O ano de 1940 ficou conhecido como o ano das Comemorações Centenárias, tendo-se celebrado em vários locais do país o VIII Centenário da Fundação de Portugal (1140) e o III Centenário da Restauração da Independência (1640). Associando-se às celebrações foi inaugurado no dia 8 de dezembro de 1940 o Cruzeiro da Independência, no ponto mais alto do Pico Matias Simão, freguesia dos Altares.

O acontecimento estava inserido num movimento nacional, que pretendia erguer no maior número possível de aldeias de Portugal um cruzeiro que perpetuasse essas duas datas, da Fundação e Restauração da nação portuguesa. Por pouco ficava por cumprir tal desígnio na ilha Terceira. Em boa hora o padre Manuel Cardoso do Couto, natural dos Altares, agarrou na ideia e com o seu entusiasmo envolveu neste projeto o pároco desta freguesia padre Inocêncio Enes, alguns movimentos católicos e a população, que acarinhou e aplaudiu a iniciativa. Os altarenses tiveram assim o orgulho de serem os primeiros, não sei se mesmo os únicos em todos os Açores, a levantar o ambicionado cruzeiro.

Pelas 15:00 reuniram-se no largo da igreja o Governador do Distrito e várias outras individualidades, que rumaram em ambiente festivo até ao Pico Matias Simão, com a solenidade que se impunha e ao som da Filarmónica do Sagrado Coração de Jesus. No pico aguardavam já milhares de pessoas, dos Altares, Raminho e Biscoitos que receberam com uma calorosa ovação a chegada do mestre Maduro Dias, artista de méritos invulgares a quem coube projetar esta obra, e do engenheiro Custódio Rosado Pereira que participou na construção deste cruzeiro.

O pendor nacionalista e religioso esteve sempre presente durante a inauguração. Na própria obra do mestre Maduro Dias, embora ainda não estivesse concluída, conseguia-se perceber o elevado sentido de religiosidade e de firme patriotismo que se queria perpetuar para as gerações futuras… pela glória de Cristo e exaltação da Pátria. Numa altura em que a II Guerra Mundial devastava o mundo, foi este cruzeiro benzido no dia da Imaculada Conceição, Padroeira de Portugal, invocando a sua proteção divina para esta ilha.

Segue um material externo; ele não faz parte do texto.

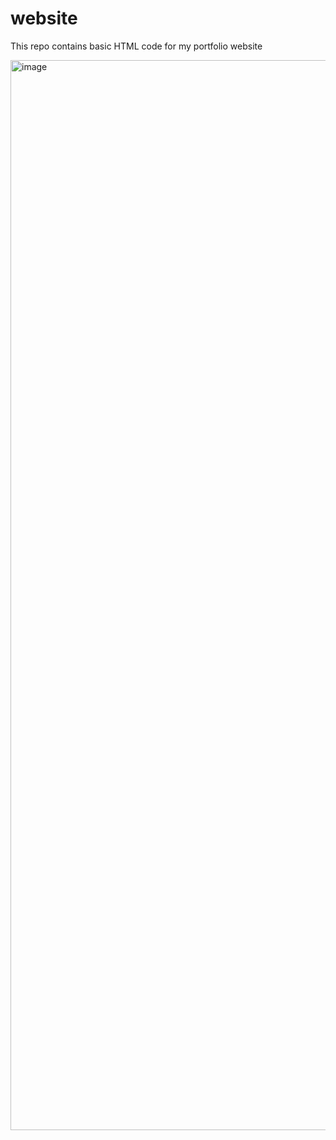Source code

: # website
This repo contains basic HTML code for my portfolio website

<img width="1712" alt="image" src="https://github.com/aswinayyolath/website/assets/55191821/c8afcfa7-ce9e-4ccd-8e21-fe7d66bb4525">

Na inauguração discursou entusiasticamente o Pe. Manuel Cardoso do Couto, o Governador Civil Dr. Francisco Lourenço Valadão Jr. e o Presidente da Junta Geral Dr. Ramiro Machado, num programa preenchido com o canto do “Hino da Juventude Operária Católica”, “Prá Frente restaurar”, “Nós somos Jovens”, “Hino da LACF”, “Hino ao Sol”, “Aldeias de Portugal”, “Canção de Portugal”, “Salvé nobre Padroeira” e com a récita de poemas como “Cruzeiro da nossa terra” da autoria do padre Moreira das Neves, “Saudação à Cruz” da autoria do Padre Rocha de Sousa ou a “A Cruz mutilada” por crianças da freguesia.

Foi erigido este monumento sobre uma base circular em betão que lhe serve de alicerce. Três painéis, cada qual com o emblemático “Escudo” com 5 orifícios que representam as “Quinas”, confluem para uma coluna circular ao centro, mais elevada, sobre a qual está uma cruz voltada para terra e para o mar. Toda a estrutura está pintada de branco, e em azul estão os escudos e uns reforços existentes pelo exterior da base dos painéis, cor que foi variando de intensidade consoante as pinturas que de tempos a tempos se faziam. Os 3 painéis formam entre si ângulos de 120o e cada um possui uma abertura de forma a passar uma pessoa. Sofreu ao longo dos anos várias obras de manutenção, particularmente depois do sismo de 80 que afetou de forma mais intensa este monumento.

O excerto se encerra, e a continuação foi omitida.